One False Move – Criterion UHD Review

4 Stars A '90s Cinephile Favorite Arrives in UHD.
One False Move Review

One False Move, Carl Franklin’s gritty 1992 feature directorial debut receives a UHD release from The Criterion Collection.

 

One False Move (1992)
Released: 08 May 1992
Rated: R
Runtime: 105 min
Director: Carl Franklin
Genre: Crime, Drama, Thriller
Cast: Bill Paxton, Billy Bob Thornton, Cynda Williams
Writer(s): Billy Bob Thornton, Tom Epperson
Plot: A small town police chief awaits the arrival of a gang of killers.
IMDB rating: 7.1
MetaScore: 87

Disc Information
Studio: Criterion
Distributed By: N/A
Video Resolution: 2160p HEVC w/HDR
Aspect Ratio: 1.85:1
Audio: English 2.0 DD, English 2.0 DTS-HDMA
Subtitles: English SDH
Rating: R
Run Time: 1 Hr. 45 Min.
Package Includes: UHD, Blu-ray
Case Type: Snap Case
Disc Type: UHD
Region: All
Release Date: 07/25/2023
MSRP: $49.95

The Production: 4/5

One False Move Screenshot

After committing a string of brutal crimes, would-be drug dealers Ray (Billy Bob Thornton) and Pluto (Michael Beach) go on the run with Ray’s girlfriend Fantasia (Cynda Williams), hoping to unload their recently acquired drug cache, before hiding out in Ray and Fantasia’s home town of Star City, Arkansas. Behind them are LAPD detectives Dud Cole (Jim Metzler) and John McFeely (Earl Billings). Ahead of them is Star City Sheriff, Dale “Hurricane” Dixon (Bill Paxton).

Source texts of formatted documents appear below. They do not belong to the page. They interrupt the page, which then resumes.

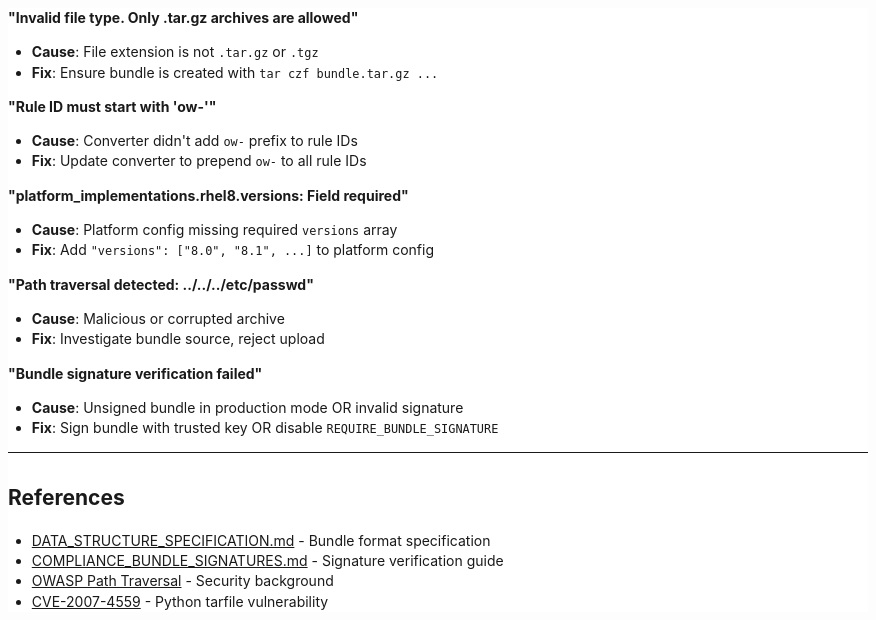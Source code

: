 **"Invalid file type. Only .tar.gz archives are allowed"**
- **Cause**: File extension is not `.tar.gz` or `.tgz`
- **Fix**: Ensure bundle is created with `tar czf bundle.tar.gz ...`

**"Rule ID must start with 'ow-'"**
- **Cause**: Converter didn't add `ow-` prefix to rule IDs
- **Fix**: Update converter to prepend `ow-` to all rule IDs

**"platform_implementations.rhel8.versions: Field required"**
- **Cause**: Platform config missing required `versions` array
- **Fix**: Add `"versions": ["8.0", "8.1", ...]` to platform config

**"Path traversal detected: ../../../etc/passwd"**
- **Cause**: Malicious or corrupted archive
- **Fix**: Investigate bundle source, reject upload

**"Bundle signature verification failed"**
- **Cause**: Unsigned bundle in production mode OR invalid signature
- **Fix**: Sign bundle with trusted key OR disable `REQUIRE_BUNDLE_SIGNATURE`

---

## References

- [DATA_STRUCTURE_SPECIFICATION.md](./DATA_STRUCTURE_SPECIFICATION.md) - Bundle format specification
- [COMPLIANCE_BUNDLE_SIGNATURES.md](./COMPLIANCE_BUNDLE_SIGNATURES.md) - Signature verification guide
- [OWASP Path Traversal](https://owasp.org/www-community/attacks/Path_Traversal) - Security background
- [CVE-2007-4559](https://nvd.nist.gov/vuln/detail/CVE-2007-4559) - Python tarfile vulnerability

What starts off as a surprisingly violent crime movie, quickly turns into a drama driven, cat and mouse thriller. As the trio crosses the country, with law enforcement drawing closer from both sides, pieces of the story gradually come together, until they converge in rural Arkansas.

When One False Move was first released, much was made of the level of violence in those opening scenes, with reports of people walking out of an early screening. I do recall on first viewing 30 years ago, my jaw dropping at scenes that could make the most enthusiastic Tarantino fan cringe. Director Carl Franklin has stated that he insisted on including those scenes in order for the audience to know exactly what was heading toward Hurricane, the unprepared small town sheriff. He made the correct decision.

In spite of the opening ten minutes or so, One False Move is primarily a dialog motivated drama. Peeling away at many dynamics of life. In the end, it is an excellent piece of reality inspired fiction, co-written by Billy Bob Thornton and childhood friend Tom Epperson.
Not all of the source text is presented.